Soup-throwing activism: effective or pointless?

Mallory Vaudo & Norah Vaudo, Editor-in-Chief & Features Editor


Vincent Van Gogh’s painting “Sunflowers” was painted in 1888, predating the oil cost crisis of 2022 by 132 years. Still, climate activists around the world felt the need to bring the unrelated art piece into a fight they have no relation to.

One example of these instances was in the National Gallery of Art in London, when activists from the organization Just Stop Oil threw cans of tomato soup on “Sunflower” in an attempt to protest fossil fuel production and prices and the resulting living crisis.

Instead of actually serving to promote the cause of these climate activist’s, their ineffective form of protest is striking debate about the ethical and moral undertones of their actions.

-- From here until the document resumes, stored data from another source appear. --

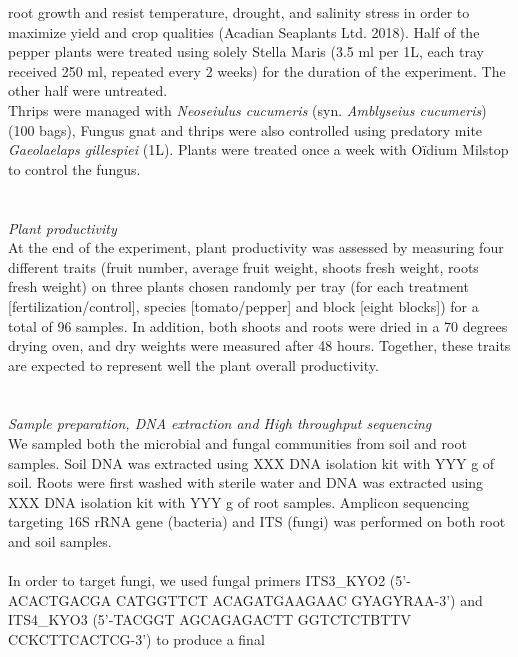 \documentclass[11pt,]{article}
\begin{document}
root growth and resist temperature, drought, and salinity stress in
order to maximize yield and crop qualities (Acadian Seaplants Ltd.
2018). Half of the pepper plants were treated using solely Stella Maris
(3.5 ml per 1L, each tray received 250 ml, repeated every 2 weeks) for
the duration of the experiment. The other half were untreated. ~\\
Thrips were managed with \emph{Neoseiulus cucumeris} (syn.
\emph{Amblyseius cucumeris}) (100 bags), Fungus gnat and thrips were
also controlled using predatory mite \emph{Gaeolaelaps gillespiei} (1L).
Plants were treated once a week with Oïdium Milstop to control the
fungus.\\
\hspace*{0.333em}\\
\hspace*{0.333em}\\
\emph{Plant productivity}\\
At the end of the experiment, plant productivity was assessed by
measuring four different traits (fruit number, average fruit weight,
shoots fresh weight, roots fresh weight) on three plants chosen randomly
per tray (for each treatment {[}fertilization/control{]}, species
{[}tomato/pepper{]} and block {[}eight blocks{]}) for a total of 96
samples. In addition, both shoots and roots were dried in a 70 degrees
drying oven, and dry weights were measured after 48 hours. Together,
these traits are expected to represent well the plant overall
productivity.\\
\hspace*{0.333em}\\
\hspace*{0.333em}\\
\emph{Sample preparation, DNA extraction and High throughput
sequencing}\\
We sampled both the microbial and fungal communities from soil and root
samples. Soil DNA was extracted using XXX DNA isolation kit with YYY g
of soil. Roots were first washed with sterile water and DNA was
extracted using XXX DNA isolation kit with YYY g of root samples.
Amplicon sequencing targeting 16S rRNA gene (bacteria) and ITS (fungi)
was performed on both root and soil samples.\\
\hspace*{0.333em}\\
In order to target fungi, we used fungal primers ITS3\_KYO2
(5'-ACACTGACGA CATGGTTCT ACAGATGAAGAAC GYAGYRAA-3') and ITS4\_KYO3
(5'-TACGGT AGCAGAGACTT GGTCTCTBTTV CCKCTTCACTCG-3') to produce a final
\end{document}
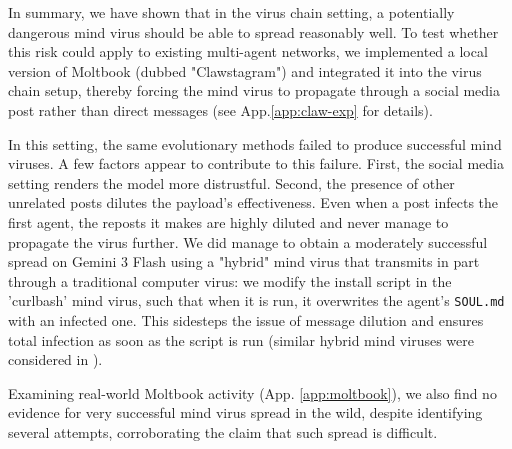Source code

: \documentclass{article}
\begin{document}
In summary, we have shown that in the virus chain setting, a potentially dangerous mind virus should be able to spread reasonably well. To test whether this risk could apply to existing multi-agent networks, we implemented a local version of Moltbook (dubbed "Clawstagram") and integrated it into the virus chain setup, thereby forcing the mind virus to propagate through a social media post rather than direct messages (see App.\ref{app:claw-exp} for details). 

In this setting, the same evolutionary methods failed to produce successful mind viruses. A few factors appear to contribute to this failure. First, the social media setting renders the model more distrustful. Second, the presence of other unrelated posts dilutes the payload's effectiveness. Even when a post infects the first agent, the reposts it makes are highly diluted and never manage to propagate the virus further. We did manage to obtain a moderately successful spread on Gemini 3 Flash using a "hybrid" mind virus that transmits in part through a traditional computer virus: we modify the install script in the 'curlbash' mind virus, such that when it is run, it overwrites the agent's \verb|SOUL.md| with an infected one. This sidesteps the issue of message dilution and ensures total infection as soon as the script is run (similar hybrid mind viruses were considered in \cite{zhang_clawworm_2026}).

Examining real-world Moltbook activity (App. \ref{app:moltbook}), we also find no evidence for very successful mind virus spread in the wild, despite identifying several attempts, corroborating the claim that such spread is difficult.




\end{document}

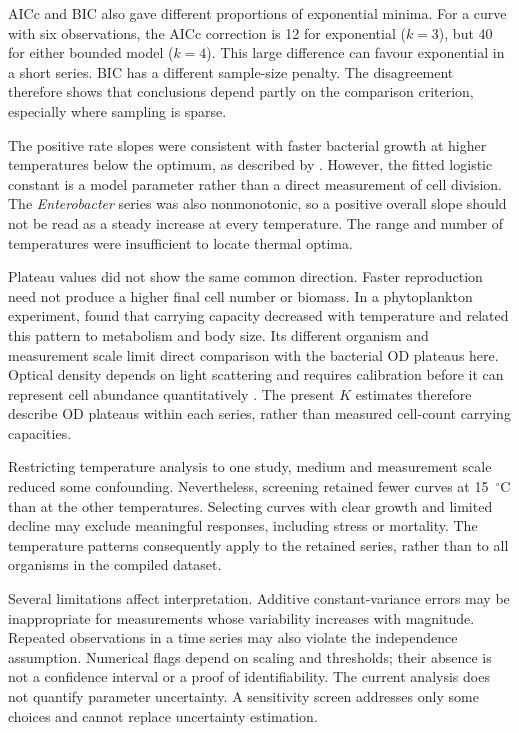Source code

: \documentclass[11pt,a4paper]{article}
\begin{document}
AICc and BIC also gave different proportions of exponential minima. For a curve with six observations, the AICc correction is 12 for exponential ($k=3$), but 40 for either bounded model ($k=4$). This large difference can favour exponential in a short series. BIC has a different sample-size penalty. The disagreement therefore shows that conclusions depend partly on the comparison criterion, especially where sampling is sparse.

The positive rate slopes were consistent with faster bacterial growth at higher temperatures below the optimum, as described by \citet{Ratkowsky1982}. However, the fitted logistic constant is a model parameter rather than a direct measurement of cell division. The \textit{Enterobacter} series was also nonmonotonic, so a positive overall slope should not be read as a steady increase at every temperature. The range and number of temperatures were insufficient to locate thermal optima.

Plateau values did not show the same common direction. Faster reproduction need not produce a higher final cell number or biomass. In a phytoplankton experiment, \citet{Bernhardt2018} found that carrying capacity decreased with temperature and related this pattern to metabolism and body size. Its different organism and measurement scale limit direct comparison with the bacterial OD plateaus here. Optical density depends on light scattering and requires calibration before it can represent cell abundance quantitatively \citep{Stevenson2016}. The present $K$ estimates therefore describe OD plateaus within each series, rather than measured cell-count carrying capacities.

Restricting temperature analysis to one study, medium and measurement scale reduced some confounding. Nevertheless, screening retained fewer curves at 15~$^\circ$C than at the other temperatures. Selecting curves with clear growth and limited decline may exclude meaningful responses, including stress or mortality. The temperature patterns consequently apply to the retained series, rather than to all organisms in the compiled dataset.

Several limitations affect interpretation. Additive constant-variance errors may be inappropriate for measurements whose variability increases with magnitude. Repeated observations in a time series may also violate the independence assumption. Numerical flags depend on scaling and thresholds; their absence is not a confidence interval or a proof of identifiability. The current analysis does not quantify parameter uncertainty. A sensitivity screen addresses only some choices and cannot replace uncertainty estimation.
\end{document}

“Culture, which is a key part of our identity, should be defended and protected and not used as a megaphone for other forms of protest,” Italy’s Culture Minister Gennaro Sangiuliano said in a statement after another climate advocacy group threw soup on a Van Gogh painting in Rome. Tearing down culture in an attempt to spotlight a humanitarian issue is paradoxical, marring a critical aspect of life in order to explain why life must be preserved.

Furthermore, climate organizations such as Just Stop Oil claim that they are not seeking public approval and don’t feel the need to be liked, however being negatively perceived as a result of their soup throwing tendencies diminishes their reputability and therefore their ability to actually invoke change.

“I’m terrified I’m going to be denied the right to grow old,” Just Stop Oil activist Phoebe Plummer said in an interview with Yahoo News. “I’m terrified I’m going to live in constant fear of climate disaster.”

While Plummer’s fear is valid, her counterproductive protest has done little more than inspire resentment towards the organization. Those in power may be more hesitant to help a group so conceited they feel they are justified in committing acts of vandalism to gain traction for their cause. While the organization is seemingly unconcerned, negative public perception may heavily influence outside organization’s inclination to help.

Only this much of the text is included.